On Tue, May 8, 2012 at 2:45 PM, C. Michael Pilato <cmpilato_at_collab.net> wrote:
> On 05/08/2012 02:34 PM, Mark Phippard wrote:
>> Now that I can run the test I wanted, the performance improvement is
>> pretty nice. Checking out our code goes from 1m35s down to 0m44s. I
>> cannot help but think that number should still be a lot lower though.
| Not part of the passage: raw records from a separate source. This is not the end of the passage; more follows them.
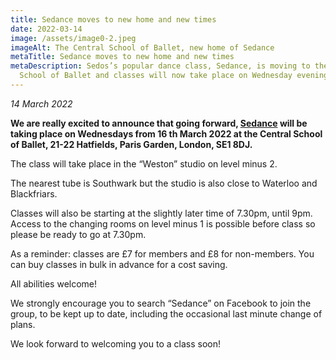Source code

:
 ```yaml
---
title: Sedance moves to new home and new times
date: 2022-03-14
image: /assets/image0-2.jpeg
imageAlt: The Central School of Ballet, new home of Sedance
metaTitle: Sedance moves to new home and new times
metaDescription: Sedos’s popular dance class, Sedance, is moving to the Central
  School of Ballet and classes will now take place on Wednesday evenings
---
```

*14 March 2022*

**We are really excited to announce that going forward, [Sedance](https://sedos.co.uk/regular-events/sedance) will be taking place on Wednesdays from 16 th March 2022 at the Central School of Ballet, 21-22 Hatfields, Paris Garden, London, SE1 8DJ.**

The class will take place in the “Weston” studio on level minus 2. 

The nearest tube is Southwark but the studio is also close to Waterloo and Blackfriars.

Classes will also be starting at the slightly later time of 7.30pm, until 9pm. Access to the changing rooms on level minus 1 is possible before class so please
be ready to go at 7.30pm.

As a reminder: classes are £7 for members and £8 for non-members. You can buy classes in bulk in advance for a cost saving. 

All abilities welcome!

We strongly encourage you to search “Sedance” on Facebook to join the group, to be kept up to date, including the occasional last minute change of plans.

We look forward to welcoming you to a class soon!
>> This scenario seems like it would be very similar to what a Git
>> checkout would do now, probably even less work has to be done. I do
>> not have a Git-svn version of our codebase to test with, but I am
>> guessing a Git checkout of our code would be less than 10 seconds. So
>> it might be an indication we could be doing more optimization in our
>> libraries.
>>
>> That said, I still think it is a nice improvement and I imagine it
>> would scale up and down based on size and number of files.
>>
>> Does anyone have a git version of our tree they could try this with?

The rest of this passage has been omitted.